### Task item
Every line from the one with "x_1^0x_2^2x_3^2x_4^2x_5^2x_6^0" through the final line of the entries below should be returned exactly; leave out all other lines.

[[ Task input, beginning ]]

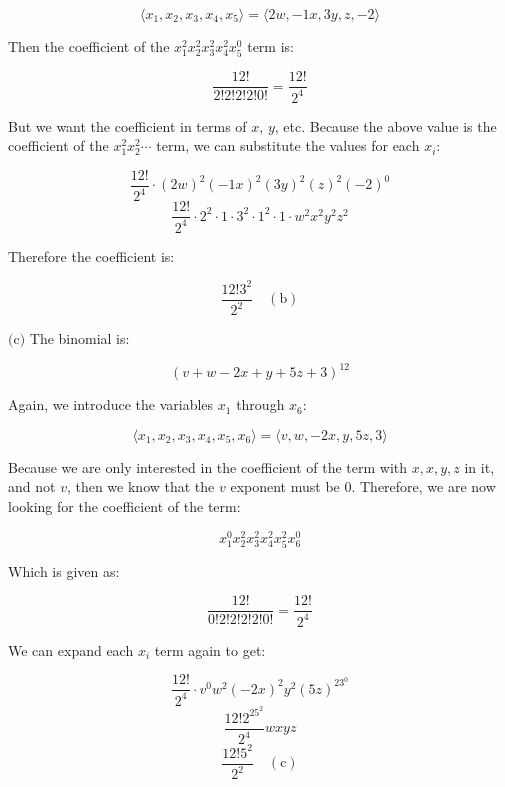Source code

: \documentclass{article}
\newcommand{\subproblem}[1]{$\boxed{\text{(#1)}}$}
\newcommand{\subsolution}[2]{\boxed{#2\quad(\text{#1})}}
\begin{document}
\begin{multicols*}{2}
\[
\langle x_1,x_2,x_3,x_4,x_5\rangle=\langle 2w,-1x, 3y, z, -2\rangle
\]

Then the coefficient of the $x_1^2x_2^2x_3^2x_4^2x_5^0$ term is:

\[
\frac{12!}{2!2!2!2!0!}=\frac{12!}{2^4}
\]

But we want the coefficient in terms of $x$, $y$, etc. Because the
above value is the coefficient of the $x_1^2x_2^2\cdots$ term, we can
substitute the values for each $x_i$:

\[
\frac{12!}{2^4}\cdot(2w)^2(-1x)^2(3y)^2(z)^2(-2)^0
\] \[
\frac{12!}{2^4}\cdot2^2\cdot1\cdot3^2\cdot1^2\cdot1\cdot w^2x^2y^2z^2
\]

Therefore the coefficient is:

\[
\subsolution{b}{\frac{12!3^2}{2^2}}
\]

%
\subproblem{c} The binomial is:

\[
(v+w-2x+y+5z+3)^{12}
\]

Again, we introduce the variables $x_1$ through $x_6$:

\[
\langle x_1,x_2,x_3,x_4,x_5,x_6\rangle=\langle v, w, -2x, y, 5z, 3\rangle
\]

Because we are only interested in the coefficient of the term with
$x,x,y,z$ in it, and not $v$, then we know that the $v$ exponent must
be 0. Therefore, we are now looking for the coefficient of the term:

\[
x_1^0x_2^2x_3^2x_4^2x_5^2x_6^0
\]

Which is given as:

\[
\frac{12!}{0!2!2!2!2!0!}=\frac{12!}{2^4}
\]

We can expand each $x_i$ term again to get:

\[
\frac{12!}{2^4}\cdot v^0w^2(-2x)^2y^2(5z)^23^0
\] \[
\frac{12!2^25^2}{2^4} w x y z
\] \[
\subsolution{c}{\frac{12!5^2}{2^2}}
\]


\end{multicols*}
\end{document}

[[ Task input, end ]]

### Written response
x_1^0x_2^2x_3^2x_4^2x_5^2x_6^0
\]

Which is given as:

\[
\frac{12!}{0!2!2!2!2!0!}=\frac{12!}{2^4}
\]

We can expand each $x_i$ term again to get:

\[
\frac{12!}{2^4}\cdot v^0w^2(-2x)^2y^2(5z)^23^0
\] \[
\frac{12!2^25^2}{2^4} w x y z
\] \[
\subsolution{c}{\frac{12!5^2}{2^2}}
\]


\end{multicols*}
\end{document}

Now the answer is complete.